*Problem to solve*: Only one stretch of the data below should be repeated: the lines from the line containing "- Bridgers to other commons" through the line containing "- Tenders of story and memory", inclusive, exactly as they are.
== == ==
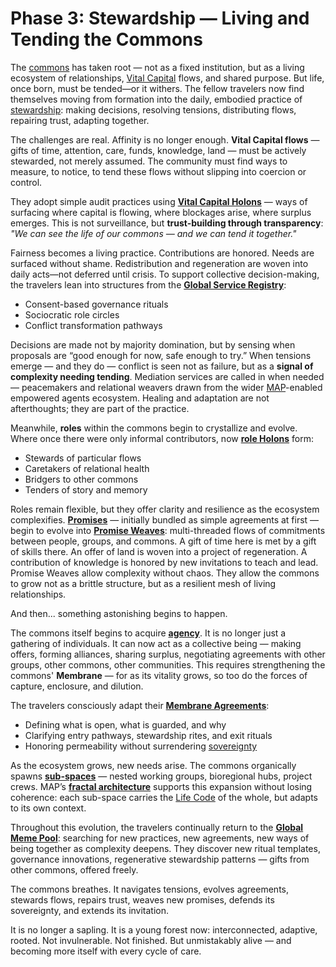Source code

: # Phase 3: Stewardship — Living and Tending the Commons

The [commons](/docs-understanding-map/understanding-the-map/glossary/#commons) has taken root — not as a fixed institution, but as a living ecosystem of relationships, [Vital Capital](/docs-understanding-map/understanding-the-map/glossary/#vital-capital) flows, and shared purpose. But life, once born, must be tended—or it withers. The fellow travelers now find themselves moving from formation into the daily, embodied practice of [stewardship](/docs-understanding-map/understanding-the-map/glossary/#stewardship): making decisions, resolving tensions, distributing flows, repairing trust, adapting together.

The challenges are real. Affinity is no longer enough. **Vital Capital flows** — gifts of time, attention, care, funds, knowledge, land — must be actively stewarded, not merely assumed. The community must find ways to measure, to notice, to tend these flows without slipping into coercion or control.

They adopt simple audit practices using **[Vital Capital Holons](/docs-understanding-map/understanding-the-map/glossary/#holon)** — ways of surfacing where capital is flowing, where blockages arise, where surplus emerges. This is not surveillance, but **trust-building through transparency**:  
*"We can see the life of our commons — and we can tend it together."*

Fairness becomes a living practice. Contributions are honored. Needs are surfaced without shame. Redistribution and regeneration are woven into daily acts—not deferred until crisis. To support collective decision-making, the travelers lean into structures from the **[Global Service Registry](/docs-understanding-map/understanding-the-map/glossary/#service)**:
- Consent-based governance rituals
- Sociocratic role circles
- Conflict transformation pathways

Decisions are made not by majority domination, but by sensing when proposals are “good enough for now, safe enough to try.” When tensions emerge — and they do — conflict is seen not as failure, but as a **signal of complexity needing tending**. Mediation services are called in when needed — peacemakers and relational weavers drawn from the wider [MAP](/docs-understanding-map/understanding-the-map/glossary/#map)-enabled empowered agents ecosystem. Healing and adaptation are not afterthoughts; they are part of the practice.

Meanwhile, **roles** within the commons begin to crystallize and evolve. Where once there were only informal contributors, now **[role Holons](/docs-understanding-map/understanding-the-map/glossary/#holon)** form:
- Stewards of particular flows
- Caretakers of relational health
- Bridgers to other commons
- Tenders of story and memory

Roles remain flexible, but they offer clarity and resilience as the ecosystem complexifies. **[Promises](/docs-understanding-map/understanding-the-map/glossary/#promise)** — initially bundled as simple agreements at first — begin to evolve into **[Promise Weaves](/docs-understanding-map/understanding-the-map/glossary/#promise-weave)**: multi-threaded flows of commitments between people, groups, and commons. A gift of time here is met by a gift of skills there. An offer of land is woven into a project of regeneration. A contribution of knowledge is honored by new invitations to teach and lead. Promise Weaves allow complexity without chaos. They allow the commons to grow not as a brittle structure, but as a resilient mesh of living relationships.

And then... something astonishing begins to happen.

The commons itself begins to acquire **[agency](/docs-understanding-map/understanding-the-map/glossary/#agent)**. It is no longer just a gathering of individuals. It can now act as a collective being — making offers, forming alliances, sharing surplus, negotiating agreements with other groups, other commons, other communities. This requires strengthening the commons' **Membrane** — for as its vitality grows, so too do the forces of capture, enclosure, and dilution.

The travelers consciously adapt their **[Membrane Agreements](/docs-understanding-map/understanding-the-map/glossary/#agreement)**:
- Defining what is open, what is guarded, and why
- Clarifying entry pathways, stewardship rites, and exit rituals
- Honoring permeability without surrendering [sovereignty](/docs-understanding-map/understanding-the-map/glossary/#individual-sovereignty)

As the ecosystem grows, new needs arise. The commons organically spawns **[sub-spaces](/docs-understanding-map/understanding-the-map/glossary/#agentspace)** — nested working groups, bioregional hubs, project crews. MAP’s **[fractal architecture](/docs-understanding-map/understanding-the-map/glossary/#fractal-governance)** supports this expansion without losing coherence: each sub-space carries the [Life Code](/docs-understanding-map/understanding-the-map/glossary/#lifecode) of the whole, but adapts to its own context.

Throughout this evolution, the travelers continually return to the **[Global Meme Pool](/docs-understanding-map/understanding-the-map/glossary/#meme-pool)**: searching for new practices, new agreements, new ways of being together as complexity deepens. They discover new ritual templates, governance innovations, regenerative stewardship patterns — gifts from other commons, offered freely.

The commons breathes. It navigates tensions, evolves agreements, stewards flows, repairs trust, weaves new promises, defends its sovereignty, and extends its invitation.

It is no longer a sapling. It is a young forest now: interconnected, adaptive, rooted. Not invulnerable. Not finished. But unmistakably alive — and becoming more itself with every cycle of care.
== == ==
*Task result*:
- Bridgers to other commons
- Tenders of story and memory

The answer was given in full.